____ DATA SUPPLIED

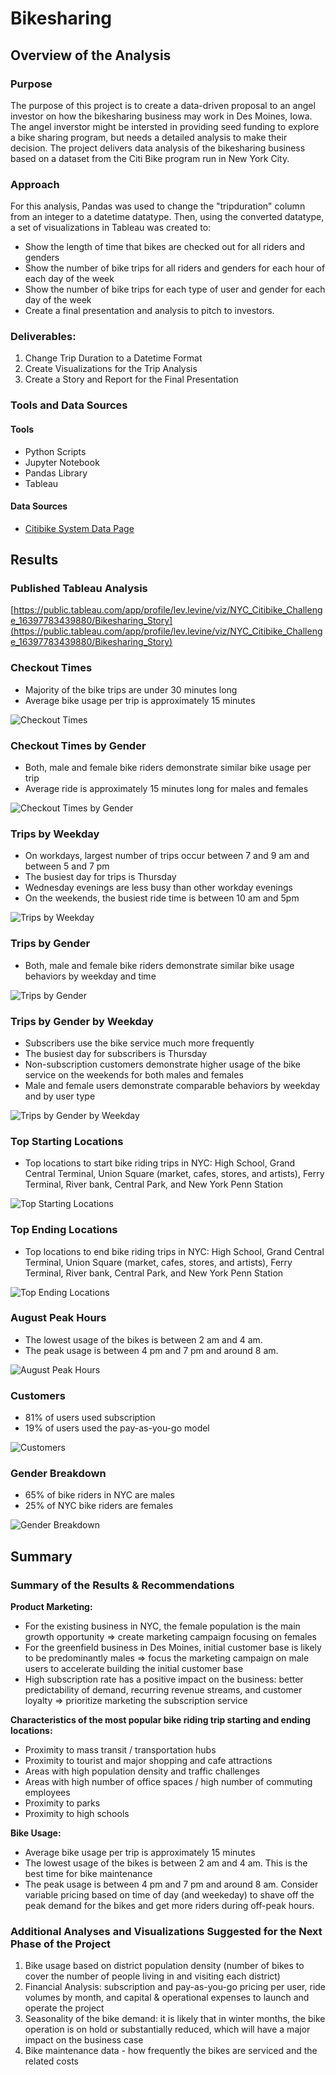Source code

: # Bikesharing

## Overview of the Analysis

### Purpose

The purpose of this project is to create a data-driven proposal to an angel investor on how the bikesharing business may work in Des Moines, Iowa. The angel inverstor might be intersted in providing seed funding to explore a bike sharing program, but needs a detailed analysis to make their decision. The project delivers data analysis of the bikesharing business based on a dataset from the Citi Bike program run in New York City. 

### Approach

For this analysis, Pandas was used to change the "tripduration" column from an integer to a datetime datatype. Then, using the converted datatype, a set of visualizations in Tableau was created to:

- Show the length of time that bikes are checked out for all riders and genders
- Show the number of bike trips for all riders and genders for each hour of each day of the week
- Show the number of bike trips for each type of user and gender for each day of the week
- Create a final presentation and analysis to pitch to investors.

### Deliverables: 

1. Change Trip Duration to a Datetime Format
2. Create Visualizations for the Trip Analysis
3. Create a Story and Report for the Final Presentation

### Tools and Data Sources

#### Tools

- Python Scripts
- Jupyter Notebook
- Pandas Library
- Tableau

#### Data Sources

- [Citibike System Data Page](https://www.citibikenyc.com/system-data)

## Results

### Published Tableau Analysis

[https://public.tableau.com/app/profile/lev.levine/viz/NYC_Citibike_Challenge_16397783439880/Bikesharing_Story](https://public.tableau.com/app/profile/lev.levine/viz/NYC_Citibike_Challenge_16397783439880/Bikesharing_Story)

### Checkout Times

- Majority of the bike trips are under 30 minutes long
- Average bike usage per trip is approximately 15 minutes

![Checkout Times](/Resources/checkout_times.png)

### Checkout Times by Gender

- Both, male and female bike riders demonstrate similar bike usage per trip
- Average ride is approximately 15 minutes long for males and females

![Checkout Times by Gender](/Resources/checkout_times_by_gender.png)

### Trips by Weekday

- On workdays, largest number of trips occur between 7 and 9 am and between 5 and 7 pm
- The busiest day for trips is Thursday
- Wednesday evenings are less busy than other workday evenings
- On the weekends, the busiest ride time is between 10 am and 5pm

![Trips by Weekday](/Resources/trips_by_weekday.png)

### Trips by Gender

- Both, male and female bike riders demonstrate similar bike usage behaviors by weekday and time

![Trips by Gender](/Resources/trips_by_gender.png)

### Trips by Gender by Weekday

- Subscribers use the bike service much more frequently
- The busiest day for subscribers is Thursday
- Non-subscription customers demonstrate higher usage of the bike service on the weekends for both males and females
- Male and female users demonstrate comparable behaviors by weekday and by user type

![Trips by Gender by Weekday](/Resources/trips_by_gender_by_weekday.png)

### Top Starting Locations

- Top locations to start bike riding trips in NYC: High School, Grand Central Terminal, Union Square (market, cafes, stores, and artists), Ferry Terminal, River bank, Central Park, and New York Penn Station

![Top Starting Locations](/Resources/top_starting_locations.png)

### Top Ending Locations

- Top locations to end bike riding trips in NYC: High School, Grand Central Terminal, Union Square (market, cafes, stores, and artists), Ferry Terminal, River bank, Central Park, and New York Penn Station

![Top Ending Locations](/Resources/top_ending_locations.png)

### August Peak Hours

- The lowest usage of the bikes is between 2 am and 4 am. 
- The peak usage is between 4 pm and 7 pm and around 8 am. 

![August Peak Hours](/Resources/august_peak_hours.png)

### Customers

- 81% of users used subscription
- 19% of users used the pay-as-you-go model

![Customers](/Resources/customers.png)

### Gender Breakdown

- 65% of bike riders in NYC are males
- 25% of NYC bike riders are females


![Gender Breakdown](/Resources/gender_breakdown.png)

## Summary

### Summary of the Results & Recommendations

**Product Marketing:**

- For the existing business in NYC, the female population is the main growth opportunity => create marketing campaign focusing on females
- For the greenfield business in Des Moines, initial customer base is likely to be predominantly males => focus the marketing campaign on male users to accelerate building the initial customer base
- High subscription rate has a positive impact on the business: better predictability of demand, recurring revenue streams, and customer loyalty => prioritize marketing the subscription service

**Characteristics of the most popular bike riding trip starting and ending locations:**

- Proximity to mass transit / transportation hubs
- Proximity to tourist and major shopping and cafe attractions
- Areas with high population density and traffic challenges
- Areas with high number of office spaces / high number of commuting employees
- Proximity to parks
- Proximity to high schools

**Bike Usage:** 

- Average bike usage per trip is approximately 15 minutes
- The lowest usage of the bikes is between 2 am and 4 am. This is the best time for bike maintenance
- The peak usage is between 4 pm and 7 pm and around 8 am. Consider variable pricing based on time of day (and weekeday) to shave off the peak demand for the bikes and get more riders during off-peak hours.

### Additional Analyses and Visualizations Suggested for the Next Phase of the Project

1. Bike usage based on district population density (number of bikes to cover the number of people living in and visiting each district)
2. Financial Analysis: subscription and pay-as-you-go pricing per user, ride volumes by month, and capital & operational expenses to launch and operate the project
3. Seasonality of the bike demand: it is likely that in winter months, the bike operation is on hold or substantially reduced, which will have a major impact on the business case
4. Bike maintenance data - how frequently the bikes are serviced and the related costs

________

• PROMPT: Within the data above, how many lines contain the word "weekends"? Write only the number.

• RESPONSE BELOW: 2